L’écrivain-journaliste Jean-Philippe de Tonnac a voulu aller à la rencontre de ces affranchis (*). Parce qu’il a toujours eu de la sympathie pour les personnes qui se trouvent volontairement en marge ou exclues de l’idéologie ambiante. Celles qui résistent. Parce qu’il était las aussi, voire éc£uré, devant  » une société du spectacle qui préfère montrer l’acrobatie, la performance, le rendement, la transgression, le scandale « .

Dans sa quête, il a rencontré bien des personnages passionnants. Prenez les asexuels par nature, regroupés autour du site Aven lancé par un jeune Américain, David Jay, en 2001. Ni moralistes, ni refoulés, ni prudes, les  » A  » refusent la société de consommation, la dictature de la pornographie, privilégiant l’abstinence, l’amour courtois. Une  » A-Pride attitude  » avec des histoires d’amour qui se déroulent essentiellement sur Internet, le corps lui-même flirtant avec le virtuel.
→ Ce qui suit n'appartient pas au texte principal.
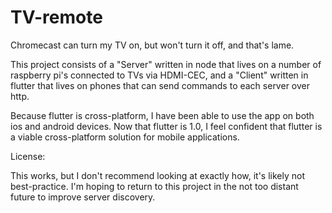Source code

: # TV-remote
Chromecast can turn my TV on, but won't turn it off, and that's lame.

This project consists of a "Server" written in node that lives on a number of raspberry pi's connected to TVs via HDMI-CEC, and a "Client" written in flutter that lives on phones that can send commands to each server over http. 

Because flutter is cross-platform, I have been able to use the app on both ios and android devices. Now that flutter is 1.0, I feel confident that flutter is a viable cross-platform solution for mobile applications. 

License:

This works, but I don't recommend looking at exactly how, it's likely not best-practice. I'm hoping to return to this project in the not too distant future to improve server discovery. 
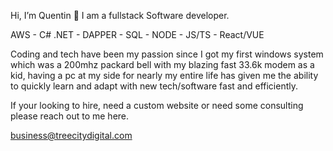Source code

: Hi, I’m Quentin 👋 
  I am a fullstack Software developer.

 AWS - C# .NET - DAPPER - SQL - NODE - JS/TS - React/VUE
  
  Coding and tech have been my passion since I got my first windows system which was a 200mhz packard bell with my blazing fast 33.6k modem as a kid, having a pc at my side for nearly my entire life has given me the ability to quickly learn and adapt with new tech/software fast and efficiently.
  
If your looking to hire, need a custom website or need some consulting please reach out to me here.
  
business@treecitydigital.com
  
<!---
/@Q-Mick is a ✨ special ✨ repository because its `README.md` (this file) appears on your GitHub profile.
You can click the Preview link to take a look at your changes.
--->
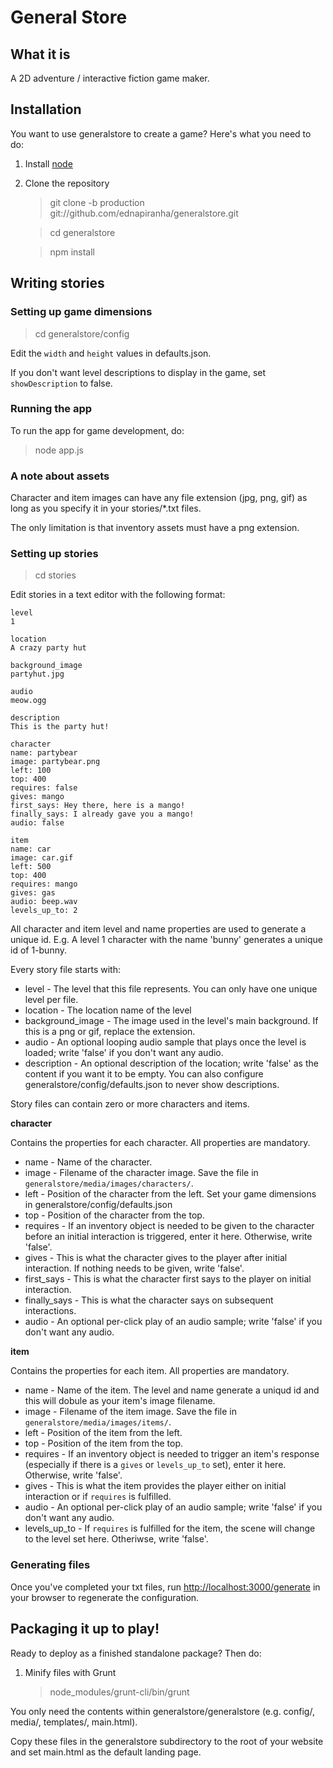 # General Store

## What it is

A 2D adventure / interactive fiction game maker.

## Installation

You want to use generalstore to create a game? Here's what you need
to do:

1. Install [node](http://nodejs.org)
2. Clone the repository

   > git clone -b production git://github.com/ednapiranha/generalstore.git

   > cd generalstore

   > npm install


## Writing stories

### Setting up game dimensions

> cd generalstore/config

Edit the `width` and `height` values in defaults.json.

If you don't want level descriptions to display in the game, set `showDescription` to false.


### Running the app

To run the app for game development, do:

> node app.js


### A note about assets

Character and item images can have any file extension (jpg, png, gif) as long as you specify it in your stories/*.txt files.

The only limitation is that inventory assets must have a png extension.


### Setting up stories

> cd stories

Edit stories in a text editor with the following format:

    level
    1

    location
    A crazy party hut

    background_image
    partyhut.jpg

    audio
    meow.ogg

    description
    This is the party hut!

    character
    name: partybear
    image: partybear.png
    left: 100
    top: 400
    requires: false
    gives: mango
    first_says: Hey there, here is a mango!
    finally_says: I already gave you a mango!
    audio: false

    item
    name: car
    image: car.gif
    left: 500
    top: 400
    requires: mango
    gives: gas
    audio: beep.wav
    levels_up_to: 2

All character and item level and name properties are used to generate a unique id. E.g. A level 1 character with the name 'bunny' generates a unique id of 1-bunny.

Every story file starts with:

* level - The level that this file represents. You can only have one unique level per file.
* location - The location name of the level
* background_image - The image used in the level's main background. If this is a png or gif, replace the extension.
* audio - An optional looping audio sample that plays once the level is loaded; write 'false' if you don't want any audio.
* description - An optional description of the location; write 'false' as the content if you want it to be empty. You can also configure generalstore/config/defaults.json to never show descriptions.

Story files can contain zero or more characters and items.

**character**

Contains the properties for each character. All properties are mandatory.

* name - Name of the character.
* image - Filename of the character image. Save the file in `generalstore/media/images/characters/`.
* left - Position of the character from the left. Set your game dimensions in generalstore/config/defaults.json
* top - Position of the character from the top.
* requires - If an inventory object is needed to be given to the character before an initial interaction is triggered, enter it here. Otherwise, write 'false'.
* gives - This is what the character gives to the player after initial interaction. If nothing needs to be given, write 'false'.
* first_says - This is what the character first says to the player on initial interaction.
* finally_says - This is what the character says on subsequent interactions.
* audio - An optional per-click play of an audio sample; write 'false' if you don't want any audio.

**item**

Contains the properties for each item. All properties are mandatory.

* name - Name of the item. The level and name generate a uniqud id and this will dobule as your item's image filename.
* image - Filename of the item image. Save the file in `generalstore/media/images/items/`.
* left - Position of the item from the left.
* top - Position of the item from the top.
* requires - If an inventory object is needed to trigger an item's response (especially if there is a `gives` or `levels_up_to` set), enter it here. Otherwise, write 'false'.
* gives - This is what the item provides the player either on initial interaction or if `requires` is fulfilled.
* audio - An optional per-click play of an audio sample; write 'false' if you don't want any audio.
* levels_up_to - If `requires` is fulfilled for the item, the scene will change to the level set here. Otheriwse, write 'false'.


### Generating files

Once you've completed your txt files, run [http://localhost:3000/generate](http://localhost:3000/generate) in your browser to regenerate the configuration.


## Packaging it up to play!

Ready to deploy as a finished standalone package? Then do:

1. Minify files with Grunt

   > node_modules/grunt-cli/bin/grunt

You only need the contents within generalstore/generalstore (e.g. config/, media/, templates/, main.html).

Copy these files in the generalstore subdirectory to the root of your website and set main.html as the default landing page.
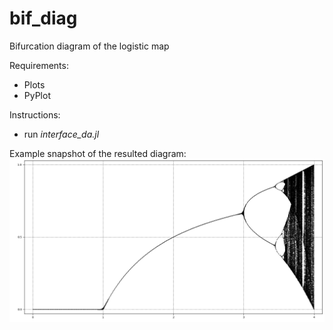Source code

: # bif_diag
Bifurcation diagram of the logistic map

Requirements:
* Plots
* PyPlot

Instructions:
* run *interface_da.jl*

Example snapshot of the resulted diagram:
![Example](img/example_1.png)

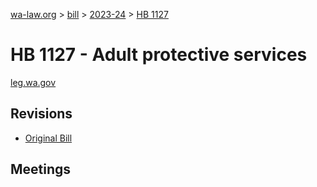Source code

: [wa-law.org](/) > [bill](/bill/) > [2023-24](/bill/2023-24/) > [HB 1127](/bill/2023-24/hb/1127/)

# HB 1127 - Adult protective services
[leg.wa.gov](https://app.leg.wa.gov/billsummary?BillNumber=1127&Year=2023&Initiative=false)

## Revisions
* [Original Bill](1/)

## Meetings
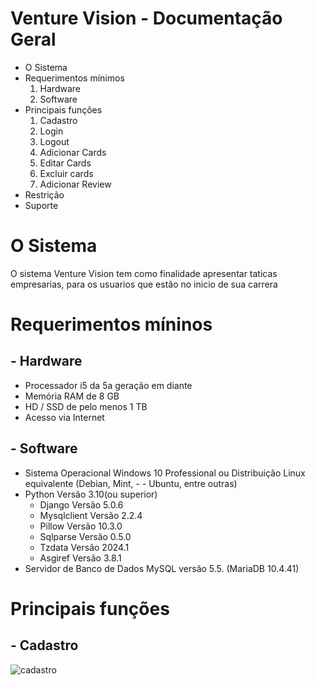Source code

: # Venture Vision - Documentação Geral 
- O Sistema
- Requerimentos mínimos
   1. Hardware 
   2. Software
- Principais funções
   1. Cadastro
   2. Login
   3. Logout
   4. Adicionar Cards
   5. Editar Cards
   6. Excluir cards
   7. Adicionar Review
- Restrição
- Suporte

# O Sistema

O sistema Venture Vision tem como finalidade apresentar taticas empresarias, para os usuarios que estão no inicio de sua carrera

# Requerimentos míninos

## - Hardware
- Processador i5 da 5a geração em diante
- Memória RAM de 8 GB
- HD / SSD de pelo menos 1 TB
- Acesso via Internet
## - Software
- Sistema Operacional Windows 10 Professional ou Distribuição Linux equivalente (Debian, Mint, - - Ubuntu, entre outras)
- Python Versão 3.10(ou superior)
  - Django Versão 5.0.6
  - Mysqlclient Versão 2.2.4
  - Pillow Versão 10.3.0
  - Sqlparse Versão 0.5.0
  - Tzdata Versão 2024.1
  - Asgiref Versão 3.8.1
- Servidor de Banco de Dados MySQL versão 5.5. (MariaDB 10.4.41)

# Principais funções

## - Cadastro
![cadastro](<manual-img-cadastro.png>)
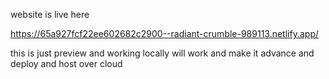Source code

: website is live here

https://65a927fcf22ee602682c2900--radiant-crumble-989113.netlify.app/


this is just preview and working locally will work and make it advance and deploy and host over cloud

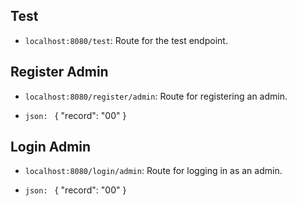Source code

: ## Test

- `localhost:8080/test`: Route for the test endpoint.

## Register Admin
- `localhost:8080/register/admin`: Route for registering an admin.

- `json: ` {
  "record": "00"
}

## Login Admin
- `localhost:8080/login/admin`: Route for logging in as an admin.

- `json: ` {
  "record": "00"
}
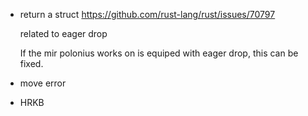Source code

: - return a struct
https://github.com/rust-lang/rust/issues/70797

  related to eager drop

  If the mir polonius works on is equiped with eager drop, this can be fixed.

- move error

- HRKB

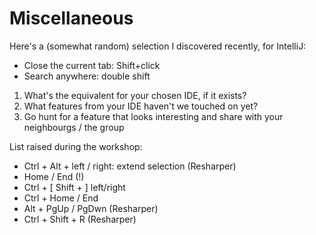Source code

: # Miscellaneous

Here's a (somewhat random) selection I discovered recently, for IntelliJ:
* Close the current tab: Shift+click
* Search anywhere: double shift

1. What's the equivalent for your chosen IDE, if it exists?
1. What features from your IDE haven't we touched on yet?
1. Go hunt for a feature that looks interesting and share with your neighbourgs / the group

List raised during the workshop:
* Ctrl + Alt + left / right: extend selection (Resharper)
* Home / End (!)
* Ctrl + [ Shift + ] left/right
* Ctrl + Home / End
* Alt + PgUp / PgDwn (Resharper)
* Ctrl + Shift + R (Resharper)

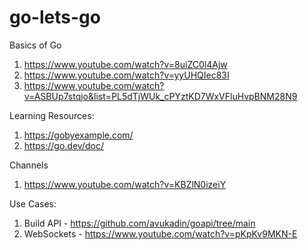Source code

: # go-lets-go

Basics of Go
1. https://www.youtube.com/watch?v=8uiZC0l4Ajw
2. https://www.youtube.com/watch?v=yyUHQIec83I
3. https://www.youtube.com/watch?v=ASBUp7stqjo&list=PL5dTjWUk_cPYztKD7WxVFluHvpBNM28N9

Learning Resources:
1. https://gobyexample.com/
2. https://go.dev/doc/

Channels
1. https://www.youtube.com/watch?v=KBZlN0izeiY

Use Cases:
1. Build API - https://github.com/avukadin/goapi/tree/main
2. WebSockets - https://www.youtube.com/watch?v=pKpKv9MKN-E
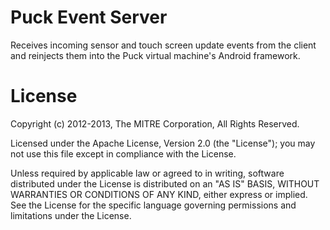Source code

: Puck Event Server
=================

Receives incoming sensor and touch screen update events from the client
and reinjects them into the Puck virtual machine's Android framework.

License
=======
Copyright (c) 2012-2013, The MITRE Corporation, All Rights Reserved.

Licensed under the Apache License, Version 2.0 (the "License");
you may not use this file except in compliance with the License.

Unless required by applicable law or agreed to in writing, software
distributed under the License is distributed on an "AS IS" BASIS,
WITHOUT WARRANTIES OR CONDITIONS OF ANY KIND, either express or implied.
See the License for the specific language governing permissions and
limitations under the License.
Par peur du sexe, affirmeront certains. Pas sûr. Mais par rébellion, sûrement.

Sur la planète asexuelle, on croise, aussi, des couples unis désormais par la seule tendresse, des célibataires en exil du corps de l’autre. Provisoirement ou non. En quête du bon partenaire ou qui prennent le temps de faire le deuil d’une histoire passée. Fuyant les plaisirs rapides, les sensations fausses qui les éloignent d’eux-mêmes. Des dissidents qui ont besoin d’apprivoisement. Ni frustrés, ni aigris. Des hommes et des femmes qui, face à une société toujours donneuse de leçons, y compris dans une matière aussi intime que le sexe, réfutent le  » devoir conjugal  » et une  » normalité  » imposée.

Une véritable cohorte d’inconnus, de moins en moins silencieux, formant volontairement un anti-ordre au service d’une contre-expérience dérangeante aux yeux du plus grand nombre. Mais qui assument.  » Des conversations que j’ai engagées avec eux, la sexualité est sortie à mes yeux réparée, grandie « , souligne de Tonnac. C’est que le désir a ses raisons que ces résistants ne veulent pas transformer en besoins. In fine, le constat de l’enquêteur est sans appel : quand sexualité rime avec liberté, quand elle est voie de connaissance de l’autre et de soi, la chair est loin d’être triste. L’abstinence est bien la faim d’autre chose.

(*)  » La Révolution asexuelle « , éd. Albin Michel.